#### [Data items]
▽
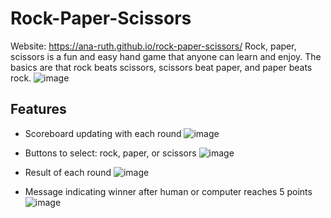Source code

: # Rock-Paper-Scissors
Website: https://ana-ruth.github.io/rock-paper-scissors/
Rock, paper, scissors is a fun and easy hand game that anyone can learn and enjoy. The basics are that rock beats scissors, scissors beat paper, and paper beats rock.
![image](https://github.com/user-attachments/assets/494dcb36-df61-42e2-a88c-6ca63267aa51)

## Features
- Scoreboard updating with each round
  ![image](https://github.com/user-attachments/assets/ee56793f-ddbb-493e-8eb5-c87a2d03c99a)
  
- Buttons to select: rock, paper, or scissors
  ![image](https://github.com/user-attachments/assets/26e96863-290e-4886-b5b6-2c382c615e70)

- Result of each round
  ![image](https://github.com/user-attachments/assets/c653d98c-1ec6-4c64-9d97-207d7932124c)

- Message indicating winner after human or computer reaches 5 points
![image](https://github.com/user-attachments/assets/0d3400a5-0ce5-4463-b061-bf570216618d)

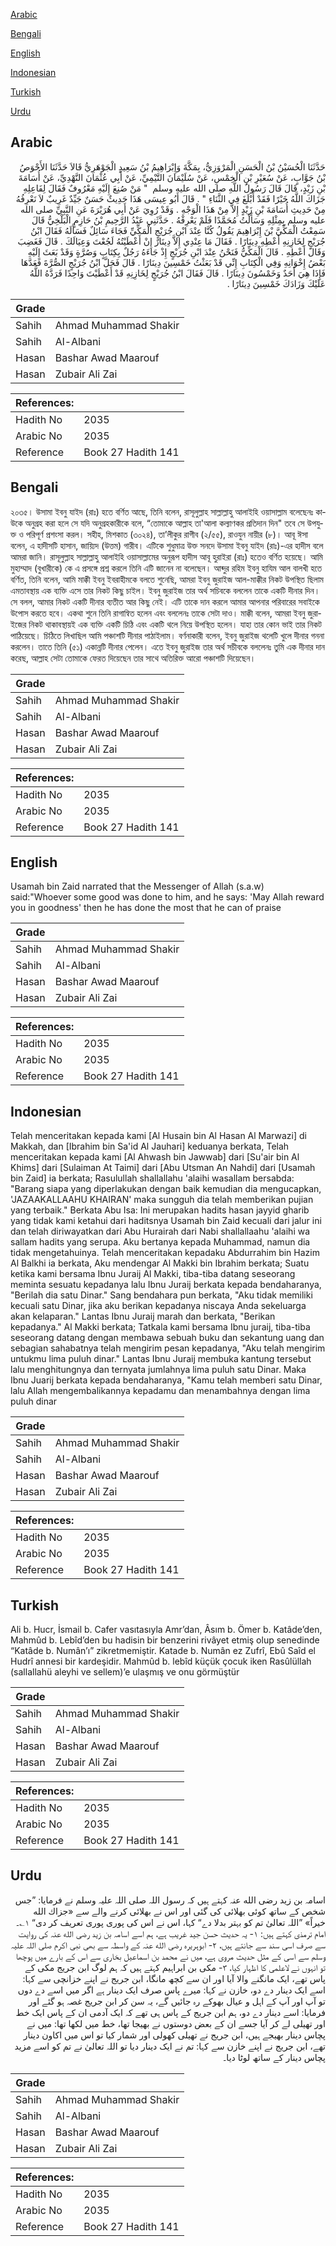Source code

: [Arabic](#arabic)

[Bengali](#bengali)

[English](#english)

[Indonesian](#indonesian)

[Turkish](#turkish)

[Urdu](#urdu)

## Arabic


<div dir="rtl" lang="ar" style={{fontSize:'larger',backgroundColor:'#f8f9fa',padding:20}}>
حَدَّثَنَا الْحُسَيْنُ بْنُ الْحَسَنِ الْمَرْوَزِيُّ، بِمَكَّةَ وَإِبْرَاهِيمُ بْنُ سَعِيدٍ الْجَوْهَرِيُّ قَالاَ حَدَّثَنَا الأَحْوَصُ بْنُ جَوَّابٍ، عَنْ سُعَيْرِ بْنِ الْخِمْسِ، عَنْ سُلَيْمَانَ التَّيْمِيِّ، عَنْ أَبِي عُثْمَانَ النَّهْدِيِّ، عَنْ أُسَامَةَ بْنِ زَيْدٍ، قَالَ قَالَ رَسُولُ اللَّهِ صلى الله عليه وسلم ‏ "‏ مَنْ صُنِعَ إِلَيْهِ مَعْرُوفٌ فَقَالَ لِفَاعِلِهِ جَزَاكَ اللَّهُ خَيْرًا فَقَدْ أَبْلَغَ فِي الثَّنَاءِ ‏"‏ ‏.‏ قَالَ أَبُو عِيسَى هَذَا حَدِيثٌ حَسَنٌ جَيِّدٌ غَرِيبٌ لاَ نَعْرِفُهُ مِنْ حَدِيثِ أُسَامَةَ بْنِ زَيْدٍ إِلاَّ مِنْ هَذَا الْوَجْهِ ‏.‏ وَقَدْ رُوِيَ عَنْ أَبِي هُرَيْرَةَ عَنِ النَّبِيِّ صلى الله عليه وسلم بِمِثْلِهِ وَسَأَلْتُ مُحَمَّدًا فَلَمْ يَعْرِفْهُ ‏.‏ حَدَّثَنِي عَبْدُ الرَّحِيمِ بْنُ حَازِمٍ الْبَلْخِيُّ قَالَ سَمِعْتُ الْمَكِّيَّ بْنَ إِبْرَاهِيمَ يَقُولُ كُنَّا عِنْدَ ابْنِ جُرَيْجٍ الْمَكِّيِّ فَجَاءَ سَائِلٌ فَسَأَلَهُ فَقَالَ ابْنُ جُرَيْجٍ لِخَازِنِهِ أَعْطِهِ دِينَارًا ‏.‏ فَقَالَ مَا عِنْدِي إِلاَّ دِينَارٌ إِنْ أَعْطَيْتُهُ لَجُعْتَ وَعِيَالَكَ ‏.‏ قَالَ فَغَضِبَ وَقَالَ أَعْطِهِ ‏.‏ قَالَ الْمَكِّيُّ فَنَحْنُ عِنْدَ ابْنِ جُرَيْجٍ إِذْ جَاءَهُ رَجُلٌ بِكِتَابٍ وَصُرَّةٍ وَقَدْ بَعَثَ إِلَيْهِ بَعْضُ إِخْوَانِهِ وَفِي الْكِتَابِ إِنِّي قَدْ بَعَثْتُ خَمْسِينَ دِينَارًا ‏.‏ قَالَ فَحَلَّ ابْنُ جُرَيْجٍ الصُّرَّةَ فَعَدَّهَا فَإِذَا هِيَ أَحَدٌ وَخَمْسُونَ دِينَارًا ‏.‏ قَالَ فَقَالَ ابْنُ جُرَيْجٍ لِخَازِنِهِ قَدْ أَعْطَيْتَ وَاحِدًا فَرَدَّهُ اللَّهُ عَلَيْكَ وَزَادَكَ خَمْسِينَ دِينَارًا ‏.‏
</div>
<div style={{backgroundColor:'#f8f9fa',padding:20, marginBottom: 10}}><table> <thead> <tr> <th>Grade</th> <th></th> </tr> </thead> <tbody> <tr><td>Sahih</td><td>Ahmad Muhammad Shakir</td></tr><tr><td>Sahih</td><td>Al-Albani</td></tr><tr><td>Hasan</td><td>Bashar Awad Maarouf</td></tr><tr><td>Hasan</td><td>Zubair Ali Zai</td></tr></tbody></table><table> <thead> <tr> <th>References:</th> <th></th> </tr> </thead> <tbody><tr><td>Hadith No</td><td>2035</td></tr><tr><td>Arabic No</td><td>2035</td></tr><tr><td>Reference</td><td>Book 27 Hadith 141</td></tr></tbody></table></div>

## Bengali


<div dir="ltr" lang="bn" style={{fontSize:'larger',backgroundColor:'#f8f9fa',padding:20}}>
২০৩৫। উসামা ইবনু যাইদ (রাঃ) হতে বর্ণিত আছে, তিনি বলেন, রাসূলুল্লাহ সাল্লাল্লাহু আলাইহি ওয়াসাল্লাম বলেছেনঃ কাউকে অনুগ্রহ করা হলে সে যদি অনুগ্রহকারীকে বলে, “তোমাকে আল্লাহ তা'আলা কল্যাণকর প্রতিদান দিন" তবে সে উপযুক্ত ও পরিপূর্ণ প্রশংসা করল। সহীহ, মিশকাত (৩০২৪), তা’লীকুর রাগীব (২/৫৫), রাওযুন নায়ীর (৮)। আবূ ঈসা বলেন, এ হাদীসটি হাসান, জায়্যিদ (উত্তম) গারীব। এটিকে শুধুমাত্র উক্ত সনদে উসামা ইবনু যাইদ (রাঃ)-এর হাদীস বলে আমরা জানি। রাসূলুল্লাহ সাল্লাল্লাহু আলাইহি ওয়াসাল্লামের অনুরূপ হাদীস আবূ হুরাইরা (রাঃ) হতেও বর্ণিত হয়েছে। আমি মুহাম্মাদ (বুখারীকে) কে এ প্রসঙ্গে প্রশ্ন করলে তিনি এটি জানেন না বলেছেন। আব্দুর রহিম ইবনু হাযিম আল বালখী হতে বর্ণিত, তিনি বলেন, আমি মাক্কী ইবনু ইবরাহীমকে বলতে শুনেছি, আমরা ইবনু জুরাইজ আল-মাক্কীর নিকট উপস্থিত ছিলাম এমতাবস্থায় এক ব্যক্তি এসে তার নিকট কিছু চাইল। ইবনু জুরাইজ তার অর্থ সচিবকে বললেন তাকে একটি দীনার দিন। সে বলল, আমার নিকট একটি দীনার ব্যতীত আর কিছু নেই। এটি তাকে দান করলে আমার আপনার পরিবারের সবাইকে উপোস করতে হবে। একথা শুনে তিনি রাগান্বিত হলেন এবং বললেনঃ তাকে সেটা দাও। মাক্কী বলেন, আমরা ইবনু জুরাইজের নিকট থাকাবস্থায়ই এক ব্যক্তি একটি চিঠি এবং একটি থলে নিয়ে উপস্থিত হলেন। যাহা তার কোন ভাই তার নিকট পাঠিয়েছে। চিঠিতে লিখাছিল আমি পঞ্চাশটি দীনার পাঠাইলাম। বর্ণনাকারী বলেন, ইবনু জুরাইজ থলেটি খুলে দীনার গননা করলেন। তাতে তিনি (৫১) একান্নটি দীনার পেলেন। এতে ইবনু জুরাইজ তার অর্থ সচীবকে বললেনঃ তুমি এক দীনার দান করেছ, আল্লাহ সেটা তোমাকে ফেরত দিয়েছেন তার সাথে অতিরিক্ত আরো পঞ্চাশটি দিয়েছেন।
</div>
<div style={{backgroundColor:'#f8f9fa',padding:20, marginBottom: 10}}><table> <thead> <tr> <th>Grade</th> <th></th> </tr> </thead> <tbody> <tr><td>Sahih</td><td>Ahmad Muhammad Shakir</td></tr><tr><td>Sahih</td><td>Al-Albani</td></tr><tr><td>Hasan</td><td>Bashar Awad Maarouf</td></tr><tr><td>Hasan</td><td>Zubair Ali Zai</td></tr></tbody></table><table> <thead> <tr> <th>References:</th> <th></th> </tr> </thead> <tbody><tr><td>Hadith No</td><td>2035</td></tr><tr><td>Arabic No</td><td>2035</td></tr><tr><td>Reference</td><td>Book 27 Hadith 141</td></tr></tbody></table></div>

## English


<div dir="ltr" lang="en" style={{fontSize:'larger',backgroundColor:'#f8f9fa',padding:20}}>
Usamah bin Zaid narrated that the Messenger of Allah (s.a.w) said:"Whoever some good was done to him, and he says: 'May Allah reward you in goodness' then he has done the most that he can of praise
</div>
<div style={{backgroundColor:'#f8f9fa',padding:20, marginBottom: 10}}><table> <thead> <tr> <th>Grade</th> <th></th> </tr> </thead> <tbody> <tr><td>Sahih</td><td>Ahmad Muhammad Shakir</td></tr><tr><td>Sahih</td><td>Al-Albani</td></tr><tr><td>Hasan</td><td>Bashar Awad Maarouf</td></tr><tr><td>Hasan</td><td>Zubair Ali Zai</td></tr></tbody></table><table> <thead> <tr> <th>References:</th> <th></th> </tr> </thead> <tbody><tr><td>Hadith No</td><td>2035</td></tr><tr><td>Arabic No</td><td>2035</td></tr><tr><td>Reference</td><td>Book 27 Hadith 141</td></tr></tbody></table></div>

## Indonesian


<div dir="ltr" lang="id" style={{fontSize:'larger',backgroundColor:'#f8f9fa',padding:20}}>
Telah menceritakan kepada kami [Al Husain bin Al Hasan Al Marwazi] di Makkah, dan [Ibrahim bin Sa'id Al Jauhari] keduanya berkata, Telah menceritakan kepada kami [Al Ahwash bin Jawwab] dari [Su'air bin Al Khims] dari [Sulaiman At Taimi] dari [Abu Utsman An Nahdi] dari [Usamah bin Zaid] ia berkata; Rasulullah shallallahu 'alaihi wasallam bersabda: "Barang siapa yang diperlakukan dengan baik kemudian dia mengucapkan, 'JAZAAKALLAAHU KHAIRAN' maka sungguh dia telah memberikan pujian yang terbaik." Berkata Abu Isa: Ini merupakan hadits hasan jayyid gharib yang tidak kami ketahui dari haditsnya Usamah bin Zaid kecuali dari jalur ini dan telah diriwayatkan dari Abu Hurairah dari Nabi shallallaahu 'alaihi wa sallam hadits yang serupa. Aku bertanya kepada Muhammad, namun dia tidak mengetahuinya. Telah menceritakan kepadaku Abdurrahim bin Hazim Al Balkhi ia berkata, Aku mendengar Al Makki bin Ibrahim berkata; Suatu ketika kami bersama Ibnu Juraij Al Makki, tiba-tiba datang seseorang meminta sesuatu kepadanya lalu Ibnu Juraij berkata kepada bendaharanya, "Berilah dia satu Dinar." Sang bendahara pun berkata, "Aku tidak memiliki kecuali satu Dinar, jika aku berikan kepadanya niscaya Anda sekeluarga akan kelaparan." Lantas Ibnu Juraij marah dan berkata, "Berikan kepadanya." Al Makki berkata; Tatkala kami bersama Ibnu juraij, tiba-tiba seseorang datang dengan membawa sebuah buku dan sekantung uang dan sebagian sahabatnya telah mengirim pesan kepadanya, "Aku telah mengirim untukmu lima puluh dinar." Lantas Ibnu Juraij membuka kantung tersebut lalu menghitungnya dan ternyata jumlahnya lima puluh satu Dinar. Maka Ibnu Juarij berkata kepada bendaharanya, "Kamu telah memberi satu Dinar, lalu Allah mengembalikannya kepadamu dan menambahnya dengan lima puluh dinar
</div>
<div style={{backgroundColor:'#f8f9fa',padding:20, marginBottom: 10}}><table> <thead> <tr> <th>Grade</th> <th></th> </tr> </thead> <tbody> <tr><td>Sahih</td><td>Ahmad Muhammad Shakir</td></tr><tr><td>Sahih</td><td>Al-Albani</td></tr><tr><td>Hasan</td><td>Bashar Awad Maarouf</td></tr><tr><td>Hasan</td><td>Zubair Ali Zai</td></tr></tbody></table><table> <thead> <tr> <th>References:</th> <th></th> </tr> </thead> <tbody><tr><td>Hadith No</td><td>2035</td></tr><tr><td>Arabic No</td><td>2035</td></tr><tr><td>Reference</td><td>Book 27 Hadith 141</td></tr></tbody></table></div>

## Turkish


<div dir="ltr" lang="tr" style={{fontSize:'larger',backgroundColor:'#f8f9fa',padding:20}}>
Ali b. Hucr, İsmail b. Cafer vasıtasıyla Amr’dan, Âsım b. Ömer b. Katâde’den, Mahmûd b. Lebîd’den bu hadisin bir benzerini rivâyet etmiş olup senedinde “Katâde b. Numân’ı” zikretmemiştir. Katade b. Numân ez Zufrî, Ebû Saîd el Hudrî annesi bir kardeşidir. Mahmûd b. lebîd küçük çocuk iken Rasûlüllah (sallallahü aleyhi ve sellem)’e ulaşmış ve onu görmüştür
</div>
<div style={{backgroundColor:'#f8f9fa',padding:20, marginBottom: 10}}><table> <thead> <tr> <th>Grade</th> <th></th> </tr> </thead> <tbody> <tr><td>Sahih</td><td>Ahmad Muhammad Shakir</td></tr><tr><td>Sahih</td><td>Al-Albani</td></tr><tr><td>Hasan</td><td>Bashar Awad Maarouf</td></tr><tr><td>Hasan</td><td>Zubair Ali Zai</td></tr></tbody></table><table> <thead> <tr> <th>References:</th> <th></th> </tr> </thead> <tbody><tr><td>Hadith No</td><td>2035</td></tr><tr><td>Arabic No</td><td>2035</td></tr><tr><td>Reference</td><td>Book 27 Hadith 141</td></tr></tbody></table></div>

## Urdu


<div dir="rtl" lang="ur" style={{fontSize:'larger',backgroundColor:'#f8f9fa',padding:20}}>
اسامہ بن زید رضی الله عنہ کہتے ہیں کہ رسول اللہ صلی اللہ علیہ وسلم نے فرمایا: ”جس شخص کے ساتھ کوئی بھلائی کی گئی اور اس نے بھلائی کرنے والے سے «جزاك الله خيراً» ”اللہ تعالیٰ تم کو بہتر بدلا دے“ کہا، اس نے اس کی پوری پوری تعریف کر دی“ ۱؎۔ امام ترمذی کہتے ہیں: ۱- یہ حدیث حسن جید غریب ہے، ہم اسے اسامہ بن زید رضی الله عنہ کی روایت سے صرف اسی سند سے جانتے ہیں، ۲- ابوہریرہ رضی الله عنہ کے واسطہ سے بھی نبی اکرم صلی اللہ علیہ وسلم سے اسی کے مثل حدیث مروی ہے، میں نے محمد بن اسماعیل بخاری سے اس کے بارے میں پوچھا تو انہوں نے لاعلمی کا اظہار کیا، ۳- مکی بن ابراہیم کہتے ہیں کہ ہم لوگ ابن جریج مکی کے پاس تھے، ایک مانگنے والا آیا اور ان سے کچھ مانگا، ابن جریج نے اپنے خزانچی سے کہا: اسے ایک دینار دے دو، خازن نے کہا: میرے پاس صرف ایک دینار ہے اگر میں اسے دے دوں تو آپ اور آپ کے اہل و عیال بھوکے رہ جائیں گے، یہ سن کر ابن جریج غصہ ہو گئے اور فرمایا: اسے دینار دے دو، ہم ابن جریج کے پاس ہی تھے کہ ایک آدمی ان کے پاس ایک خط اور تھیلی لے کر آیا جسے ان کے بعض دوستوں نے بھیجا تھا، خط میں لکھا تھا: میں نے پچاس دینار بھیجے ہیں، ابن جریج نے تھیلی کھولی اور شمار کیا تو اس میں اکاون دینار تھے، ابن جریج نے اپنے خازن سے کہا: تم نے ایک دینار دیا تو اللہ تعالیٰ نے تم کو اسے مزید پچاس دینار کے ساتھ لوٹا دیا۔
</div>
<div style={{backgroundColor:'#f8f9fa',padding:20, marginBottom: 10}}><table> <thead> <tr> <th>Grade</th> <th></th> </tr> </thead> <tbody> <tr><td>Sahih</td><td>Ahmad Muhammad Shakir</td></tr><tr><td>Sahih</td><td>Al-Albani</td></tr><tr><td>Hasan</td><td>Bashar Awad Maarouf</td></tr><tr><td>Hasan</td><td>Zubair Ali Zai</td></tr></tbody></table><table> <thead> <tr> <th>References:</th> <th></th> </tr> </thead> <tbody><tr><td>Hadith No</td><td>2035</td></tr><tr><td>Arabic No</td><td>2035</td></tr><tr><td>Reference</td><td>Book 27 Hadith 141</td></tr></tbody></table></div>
△
#### [Your goal]
Gather up, from the records above, each line where the word "Indonesian" appears.

#### [Task output]
[Indonesian](#indonesian)
## Indonesian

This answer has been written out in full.